# Besitzrechte von AppData falsch gesetzt, Programme lassen sich nicht mehr starten



## Frezl (27. September 2012)

Hey allerseits,

ich habe grade etwas naiv in den Besitzrechten von AppData rumgepfuscht mit dem Ergebnis, dass die meisten Programme nicht mehr starten. In Startmenü und Taskleiste funktionieren die Verknüpfungen nicht mehr, Firefox findet sein Profil nicht, usw.

Wie es dazu kam:
Ich arbeite mit Sketch Up 8. Das bringt mit alle 5 Minuten die Meldung, dass auf die Datei 0.apk nicht zugegriffen werden kann. In dieser Datei speichert SU wohl ein Autosave. Nach kurzer Suche in meinem System habe ich rausgefunden, dass alle meine Ordner und Dateien schreibgeschützt sind. Das scheint erst so zu sein, seit ich das System vor kurzem neu aufgesetzt und die alten Dateien rüberkopiert habe. Habe recherchiert und rausgefunden, dass der "Schreibschutz" nur die halbe Wahrheit ist und wahrscheinlich die Besitzrechte falsch gesetzt sind. Also hab ich die in meinen Eigenen Dateien nach dieser Anleitung neu gesetzt. Leider hätte ich das bei AppData besser nicht tun sollen.

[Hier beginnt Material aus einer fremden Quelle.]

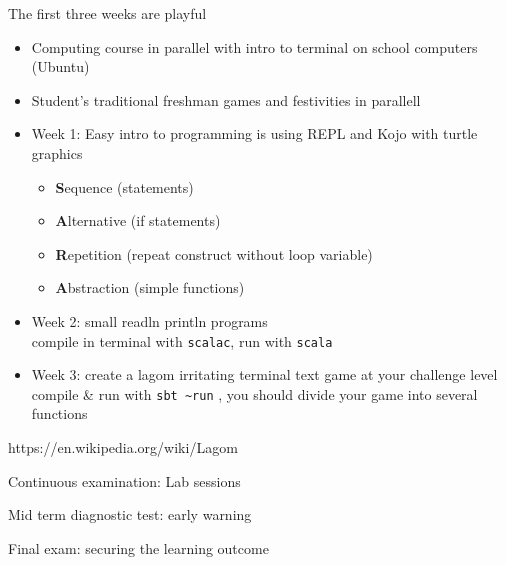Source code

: \documentclass[aspectratio=169]{beamer}
\newcommand{\code}{\lstinline[basicstyle=\ttfamily]}
\newenvironment{Slide}[1]%
  {\begin{frame}[environment=Slide]{#1}}
  {\end{frame}}%
\begin{document}
\begin{Slide}{The first three weeks are playful}
  
  \begin{itemize}
    \item Computing course in parallel with intro to terminal on school computers (Ubuntu)
    \item Student's traditional freshman games and festivities in parallell
    \item Week 1: Easy intro to programming is using REPL and Kojo with turtle graphics%
    \begin{itemize}
      \item \textbf{S}equence (statements)
      \item \textbf{A}lternative (if statements)
      \item \textbf{R}epetition (repeat construct without loop variable)
      \item \textbf{A}bstraction (simple functions)   
    \end{itemize}
    \item Week 2: small readln println programs \\ compile in terminal with \code|scalac|, run with \code|scala|
    \item Week 3: create a lagom irritating terminal text game at your challenge level \\ compile \& run with \code|sbt ~run| , you should divide your game into several functions   
  \end{itemize}
\footnotesize{https://en.wikipedia.org/wiki/Lagom}
\end{Slide}  


  


\begin{Slide}{Continuous examination: Lab sessions}
  
\end{Slide}  

\begin{Slide}{Mid term diagnostic test: early warning}
  
\end{Slide}  


\begin{Slide}{Final exam: securing the learning outcome}
  
\end{Slide}  
\end{document}
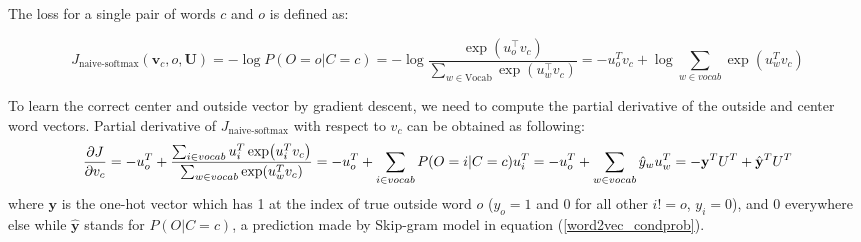 \documentclass{assignment format}
\begin{document}

The loss for a single pair of words $c$ and $o$ is defined as:


\begin{equation}
 J_{\text{naive-softmax}}(\bm v_c, o, \bm U)=-\log P(O=o|C=c)= -\log\frac{\exp(u_{o}^\top v_c)}{\sum_{w \in \text{Vocab}} \exp( u_{w}^\top v_c)}=-u_o^T v_c+\log\sum_{w\in vocab}\exp(u_w^Tv_c)
\label{loss}
\end{equation}


To learn the correct center and outside vector by gradient descent, we need to compute the partial derivative of the outside and center word vectors. Partial derivative of $J_{\text{naive-softmax}}$ with respect to $v_c$ can be obtained as following:
\begin{equation}
\frac{\partial J}{\partial v_c}= -u_o^T+\frac{\sum_{i\in vocab} u_i^T\exp(u_i^Tv_c)}{\sum_{w\in vocab}\exp(u_w^Tv_c)}\\
=-u_o^T+\sum_{i\in vocab}P(O=i|C=c)u_i^T\\= -u_o^T+\sum_{w \in vocab}\hat{y}_wu_w^T\\
= -\mathbf{y}^TU^T+\hat{\mathbf{y}}^TU^T
\label{partial v_c}
\end{equation}where $\mathbf{y}$ is the one-hot vector which has 1 at the index of true outside word $o$ ($y_o=1$ and 0 for all other $i!=o$, $y_i=0$), and 0 everywhere else while $\hat{\mathbf{y}}$ stands for $P(O|C=c)$, a prediction made by Skip-gram model in equation (\ref{word2vec_condprob}).
\end{document}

Jetzt habe ich keine Ahnung, wie ich die Besitzrechte setzen muss, dass alles wieder funktioniert wie vorher 

Ich hoffe, jemand von euch weiß Rat!

Viele Grüße
Frezl


----------



## Frezl (27. September 2012)

Kann ich das Problem vll mit der Systemwiederherstellung lösen?


----------



## Frezl (27. September 2012)

Systemwiederherstellung geht leider nicht, da der letzte Wiederherstelltungspunkt zu alt ist. Was aber geht ist, eine vorherige Version des Ordners wiederherzustellen. Hab das mal für das ganze AppData-Verzeichnis gemacht. Jetzt funktioniert alles wieder, allerdings sind Thunderbird und Firefox eine Woche in der Vergangenheit, d. h. Mails und v. a. ein paar wichtige Bookmarks fehlen. Weiß noch nicht, bei wie vielen anderen Anwendungen ich ähnliche Probleme haben werde.

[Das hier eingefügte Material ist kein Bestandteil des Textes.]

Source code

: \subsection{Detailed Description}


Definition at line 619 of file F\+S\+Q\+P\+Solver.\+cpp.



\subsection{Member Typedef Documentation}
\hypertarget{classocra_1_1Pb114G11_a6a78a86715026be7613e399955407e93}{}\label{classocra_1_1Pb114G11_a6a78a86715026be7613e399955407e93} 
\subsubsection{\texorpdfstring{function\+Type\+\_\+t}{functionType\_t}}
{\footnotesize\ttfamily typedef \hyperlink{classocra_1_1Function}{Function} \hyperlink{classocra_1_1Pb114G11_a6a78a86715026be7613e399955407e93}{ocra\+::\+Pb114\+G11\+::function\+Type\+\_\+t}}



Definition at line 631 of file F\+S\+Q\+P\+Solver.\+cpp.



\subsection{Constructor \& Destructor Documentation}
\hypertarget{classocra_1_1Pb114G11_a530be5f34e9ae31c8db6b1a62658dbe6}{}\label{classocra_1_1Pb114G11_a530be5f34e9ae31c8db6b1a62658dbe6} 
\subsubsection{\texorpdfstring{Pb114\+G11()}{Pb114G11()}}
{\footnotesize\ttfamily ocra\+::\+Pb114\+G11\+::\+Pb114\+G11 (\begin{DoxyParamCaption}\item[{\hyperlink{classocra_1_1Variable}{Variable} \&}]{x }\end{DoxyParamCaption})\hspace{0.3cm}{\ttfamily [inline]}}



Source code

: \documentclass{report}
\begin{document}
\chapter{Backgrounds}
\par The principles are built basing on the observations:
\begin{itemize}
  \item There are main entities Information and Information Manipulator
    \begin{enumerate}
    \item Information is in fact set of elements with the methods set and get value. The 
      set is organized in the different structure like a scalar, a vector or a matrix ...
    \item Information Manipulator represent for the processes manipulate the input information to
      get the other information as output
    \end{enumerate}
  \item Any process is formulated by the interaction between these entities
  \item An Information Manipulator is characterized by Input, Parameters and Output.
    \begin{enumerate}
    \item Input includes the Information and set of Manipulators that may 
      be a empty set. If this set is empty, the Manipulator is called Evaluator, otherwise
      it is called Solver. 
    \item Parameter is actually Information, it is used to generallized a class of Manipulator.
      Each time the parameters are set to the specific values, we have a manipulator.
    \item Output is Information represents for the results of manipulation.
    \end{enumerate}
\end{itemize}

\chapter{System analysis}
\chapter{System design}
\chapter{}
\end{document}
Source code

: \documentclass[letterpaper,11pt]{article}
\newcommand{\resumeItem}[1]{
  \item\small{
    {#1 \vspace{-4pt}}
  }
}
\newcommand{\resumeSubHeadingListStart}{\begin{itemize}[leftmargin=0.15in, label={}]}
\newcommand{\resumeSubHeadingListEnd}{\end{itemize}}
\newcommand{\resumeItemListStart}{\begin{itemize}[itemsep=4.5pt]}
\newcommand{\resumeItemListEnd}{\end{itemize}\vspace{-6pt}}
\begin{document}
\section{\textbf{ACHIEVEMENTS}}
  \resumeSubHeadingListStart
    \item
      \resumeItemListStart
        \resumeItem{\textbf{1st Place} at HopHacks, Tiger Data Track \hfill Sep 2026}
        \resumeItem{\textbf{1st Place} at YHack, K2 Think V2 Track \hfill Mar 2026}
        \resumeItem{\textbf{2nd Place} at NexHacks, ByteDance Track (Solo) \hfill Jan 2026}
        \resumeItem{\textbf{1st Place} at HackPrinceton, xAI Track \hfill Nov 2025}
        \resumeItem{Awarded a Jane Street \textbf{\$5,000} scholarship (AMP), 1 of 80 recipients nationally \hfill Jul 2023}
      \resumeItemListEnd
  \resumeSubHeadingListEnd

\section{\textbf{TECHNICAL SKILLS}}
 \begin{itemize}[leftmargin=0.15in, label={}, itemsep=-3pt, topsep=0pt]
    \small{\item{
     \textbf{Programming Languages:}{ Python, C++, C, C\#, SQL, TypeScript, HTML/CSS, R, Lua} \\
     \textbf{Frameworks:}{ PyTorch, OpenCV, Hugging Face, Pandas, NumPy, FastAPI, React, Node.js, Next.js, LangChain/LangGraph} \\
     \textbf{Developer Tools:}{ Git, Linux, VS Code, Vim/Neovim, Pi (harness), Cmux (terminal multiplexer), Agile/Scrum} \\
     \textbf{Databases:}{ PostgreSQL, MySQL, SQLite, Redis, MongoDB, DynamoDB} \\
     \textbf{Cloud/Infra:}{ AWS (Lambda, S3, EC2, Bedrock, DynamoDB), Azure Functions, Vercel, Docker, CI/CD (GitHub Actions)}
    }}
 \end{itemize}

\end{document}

Hat jemand von euch ne Ahnung, welchen Ordner in AppData, der nur den Windows Explorer betrifft, ich zurücksetzen muss, damit alles wieder klappt? Möchte nicht noch weiter ahnungslos rumpfuschen...

Viele Grüße,
Frezl


----------



## Frezl (16. Oktober 2012)

Leider ist das Problem doch noch nicht komplett gelöst. Wenn ich Software installieren will, die in "C:/Users/Ich/AppData" schreiben will, bekomme ich vom Installer den Fehler "2203". Das ist jetzt schon öfter passiert, v. a. bei Programmen, die temporäre Dateien schreiben wollen oder sich direkt in diesen Ordner installieren.

Es würde mir schon helfen, wenn jemand mit ner funktionierenden Win7-Installation mal posten könnte, welche Besitzrechte seine User-Ordner haben.

Viele Grüße,
Frezl


----------



## Frezl (16. Oktober 2012)

Der Fehler ist bei Microsoft dokumentiert: http://support.microsoft.com/kb/324852/de

Allerdings konnte ich mit dem Lösungsvorschlag zuerst nicht viel anfangen (daher mein vorheriger Post). 

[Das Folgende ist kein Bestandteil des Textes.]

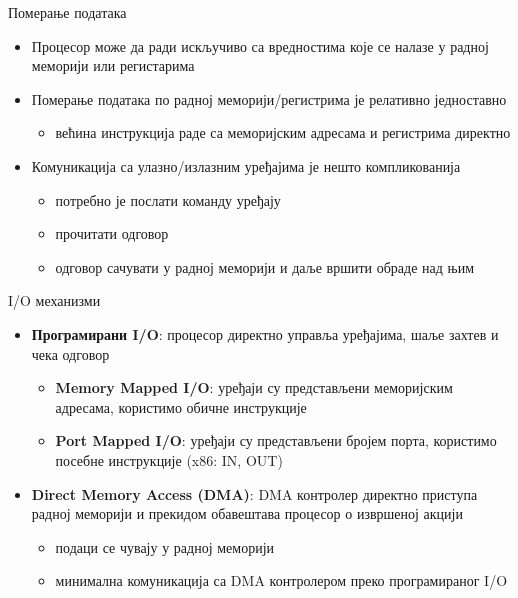\documentclass[xcolor=table]{beamer}
\begin{document}
    \begin{frame}{Померање података}
        \begin{itemize}
            \item Процесор може да ради искључиво са вредностима које се налазе у радној меморији или регистарима
            \item Померање података по радној меморији/регистрима је релативно једноставно
            \begin{itemize}
                \item већина инструкција раде са меморијским адресама и регистрима директно
            \end{itemize}
            \item Комуникација са улазно/излазним уређајима је нешто компликованија
            \begin{itemize}
                \item потребно је послати команду уређају
                \item прочитати одговор
                \item одговор сачувати у радној меморији и даље вршити обраде над њим
            \end{itemize}
        \end{itemize}
    \end{frame}
    
    \begin{frame}{I/O механизми}
        \begin{itemize}
            \item \textbf{Програмирани I/O}: процесор директно управља уређајима, шаље захтев и чека одговор
            \begin{itemize}
                \item \textbf{Memory Mapped I/O}: уређаји су представљени меморијским адресама, користимо обичне инструкције
                \item \textbf{Port Mapped I/O}: уређаји су представљени бројем порта, користимо посебне инструкције (x86: IN, OUT)
            \end{itemize}
            \item \textbf{Direct Memory Access (DMA)}: DMA контролер директно приступа радној меморији и прекидом обавештава процесор о извршеној акцији
            \begin{itemize}
                \item подаци се чувају у радној меморији
                \item минимална комуникација са DMA контролером преко програмираног I/O
            \end{itemize}
        \end{itemize}
    \end{frame}
    
\end{document}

Nach einigen Versuchen hat es jetzt aber doch geklappt:

Bei mir hatte der Benutzer SYSTEM keinen Vollzugriff auf das Verzeichnis %TEMP%, daher konnten die Programme nicht schreiben.

Ob das jetzt die endgültige Lösung des Problems war weiß ich noch nicht, aber immerhin kann ich wieder ohne Fehler Programme installieren 

Grüße
Frezl


P. S.: Yeah, 500. Post!


----------